#### Supplied information

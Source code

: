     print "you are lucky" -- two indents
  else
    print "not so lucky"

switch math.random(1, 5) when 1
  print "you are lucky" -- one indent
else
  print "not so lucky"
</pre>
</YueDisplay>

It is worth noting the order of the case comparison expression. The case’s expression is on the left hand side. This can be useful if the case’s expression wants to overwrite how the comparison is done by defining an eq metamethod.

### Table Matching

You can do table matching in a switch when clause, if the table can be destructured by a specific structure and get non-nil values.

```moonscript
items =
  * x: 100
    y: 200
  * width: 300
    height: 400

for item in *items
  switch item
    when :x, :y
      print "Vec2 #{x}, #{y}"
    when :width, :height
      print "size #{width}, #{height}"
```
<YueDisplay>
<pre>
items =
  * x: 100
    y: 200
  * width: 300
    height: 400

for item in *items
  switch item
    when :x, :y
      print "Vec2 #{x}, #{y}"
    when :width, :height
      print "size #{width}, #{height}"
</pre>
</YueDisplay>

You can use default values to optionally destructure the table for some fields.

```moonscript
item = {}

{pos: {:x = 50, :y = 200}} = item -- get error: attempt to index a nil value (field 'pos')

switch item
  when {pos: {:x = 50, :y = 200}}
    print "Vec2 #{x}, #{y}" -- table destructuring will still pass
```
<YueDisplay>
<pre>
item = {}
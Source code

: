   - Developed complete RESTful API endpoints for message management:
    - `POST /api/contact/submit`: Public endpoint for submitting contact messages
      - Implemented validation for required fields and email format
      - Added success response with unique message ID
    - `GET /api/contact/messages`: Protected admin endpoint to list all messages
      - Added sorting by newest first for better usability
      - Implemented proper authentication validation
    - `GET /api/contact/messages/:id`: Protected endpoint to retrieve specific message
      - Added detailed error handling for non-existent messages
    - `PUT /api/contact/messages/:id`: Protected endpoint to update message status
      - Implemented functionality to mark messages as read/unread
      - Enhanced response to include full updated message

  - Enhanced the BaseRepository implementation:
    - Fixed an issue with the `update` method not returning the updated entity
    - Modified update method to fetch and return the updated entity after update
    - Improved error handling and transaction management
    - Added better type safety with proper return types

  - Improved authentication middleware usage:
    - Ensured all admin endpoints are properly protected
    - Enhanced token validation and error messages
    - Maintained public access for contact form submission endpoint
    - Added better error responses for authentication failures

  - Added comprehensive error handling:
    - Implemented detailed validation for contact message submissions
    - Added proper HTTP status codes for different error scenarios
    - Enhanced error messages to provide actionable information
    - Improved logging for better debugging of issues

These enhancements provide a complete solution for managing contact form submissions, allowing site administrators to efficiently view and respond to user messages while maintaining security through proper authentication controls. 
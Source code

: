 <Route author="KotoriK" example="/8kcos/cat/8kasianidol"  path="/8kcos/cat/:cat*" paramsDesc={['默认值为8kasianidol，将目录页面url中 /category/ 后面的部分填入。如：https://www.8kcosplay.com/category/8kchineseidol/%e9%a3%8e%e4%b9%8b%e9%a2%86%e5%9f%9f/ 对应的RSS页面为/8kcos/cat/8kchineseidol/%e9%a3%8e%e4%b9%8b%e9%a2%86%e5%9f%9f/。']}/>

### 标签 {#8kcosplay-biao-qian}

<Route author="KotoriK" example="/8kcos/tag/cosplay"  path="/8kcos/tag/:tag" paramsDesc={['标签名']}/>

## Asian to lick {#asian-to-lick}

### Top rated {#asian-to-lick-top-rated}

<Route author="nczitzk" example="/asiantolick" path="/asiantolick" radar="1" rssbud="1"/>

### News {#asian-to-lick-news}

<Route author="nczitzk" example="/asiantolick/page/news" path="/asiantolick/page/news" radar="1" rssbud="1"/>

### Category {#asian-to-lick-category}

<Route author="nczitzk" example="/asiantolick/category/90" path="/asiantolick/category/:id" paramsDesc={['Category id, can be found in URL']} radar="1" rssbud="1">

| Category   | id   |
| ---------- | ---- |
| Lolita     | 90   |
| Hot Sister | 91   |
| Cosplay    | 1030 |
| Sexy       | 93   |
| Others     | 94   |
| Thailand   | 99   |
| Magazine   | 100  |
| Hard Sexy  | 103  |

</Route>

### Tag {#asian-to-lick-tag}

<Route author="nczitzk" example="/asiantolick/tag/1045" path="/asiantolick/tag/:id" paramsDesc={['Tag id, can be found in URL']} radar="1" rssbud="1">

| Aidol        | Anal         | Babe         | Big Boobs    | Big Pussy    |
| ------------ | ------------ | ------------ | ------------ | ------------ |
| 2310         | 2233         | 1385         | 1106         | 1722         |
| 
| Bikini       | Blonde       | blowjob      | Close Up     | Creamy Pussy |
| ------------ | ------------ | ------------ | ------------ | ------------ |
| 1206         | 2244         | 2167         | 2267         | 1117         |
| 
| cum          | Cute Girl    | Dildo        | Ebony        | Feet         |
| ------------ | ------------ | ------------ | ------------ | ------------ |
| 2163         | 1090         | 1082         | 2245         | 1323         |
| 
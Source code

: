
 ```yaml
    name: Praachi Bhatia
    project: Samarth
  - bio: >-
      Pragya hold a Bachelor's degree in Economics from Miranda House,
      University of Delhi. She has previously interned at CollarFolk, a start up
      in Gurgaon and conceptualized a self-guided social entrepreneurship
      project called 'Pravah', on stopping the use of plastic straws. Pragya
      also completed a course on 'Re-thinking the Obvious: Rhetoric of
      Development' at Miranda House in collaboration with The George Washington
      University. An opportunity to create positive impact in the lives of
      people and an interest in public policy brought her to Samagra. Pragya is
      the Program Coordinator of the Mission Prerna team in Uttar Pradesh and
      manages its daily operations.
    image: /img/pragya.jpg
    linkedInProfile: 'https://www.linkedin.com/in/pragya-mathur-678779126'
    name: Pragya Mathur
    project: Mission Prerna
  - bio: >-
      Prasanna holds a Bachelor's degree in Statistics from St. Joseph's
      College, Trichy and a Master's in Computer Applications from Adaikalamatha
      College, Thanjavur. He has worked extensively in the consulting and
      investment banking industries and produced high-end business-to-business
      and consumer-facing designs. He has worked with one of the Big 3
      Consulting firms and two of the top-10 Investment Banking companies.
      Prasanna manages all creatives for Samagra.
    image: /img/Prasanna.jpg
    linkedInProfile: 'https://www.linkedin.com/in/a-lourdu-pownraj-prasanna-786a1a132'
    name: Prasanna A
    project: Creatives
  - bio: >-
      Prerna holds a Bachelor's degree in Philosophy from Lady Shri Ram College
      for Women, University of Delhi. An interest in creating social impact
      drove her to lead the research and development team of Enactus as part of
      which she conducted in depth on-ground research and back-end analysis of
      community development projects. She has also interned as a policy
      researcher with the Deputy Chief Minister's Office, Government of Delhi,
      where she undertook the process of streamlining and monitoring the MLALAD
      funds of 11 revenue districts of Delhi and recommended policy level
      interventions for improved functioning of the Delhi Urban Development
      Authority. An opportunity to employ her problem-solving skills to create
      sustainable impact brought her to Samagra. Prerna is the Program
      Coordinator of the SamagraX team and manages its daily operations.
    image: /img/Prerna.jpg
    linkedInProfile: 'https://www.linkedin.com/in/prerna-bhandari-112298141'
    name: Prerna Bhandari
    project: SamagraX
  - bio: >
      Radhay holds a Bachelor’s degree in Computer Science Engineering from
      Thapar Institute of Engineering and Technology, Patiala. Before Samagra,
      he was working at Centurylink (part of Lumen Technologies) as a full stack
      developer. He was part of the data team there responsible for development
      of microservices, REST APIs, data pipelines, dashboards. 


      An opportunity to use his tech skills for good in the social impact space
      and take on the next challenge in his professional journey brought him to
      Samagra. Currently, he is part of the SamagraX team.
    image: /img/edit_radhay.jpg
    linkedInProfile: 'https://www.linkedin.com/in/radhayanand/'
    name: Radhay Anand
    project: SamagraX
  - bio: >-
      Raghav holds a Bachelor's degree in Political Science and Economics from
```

########

§ **Activity**
Determine the number of lines in the entries that hold the string "specific"; write that number and nothing else.

§ **Result of this exercise**
2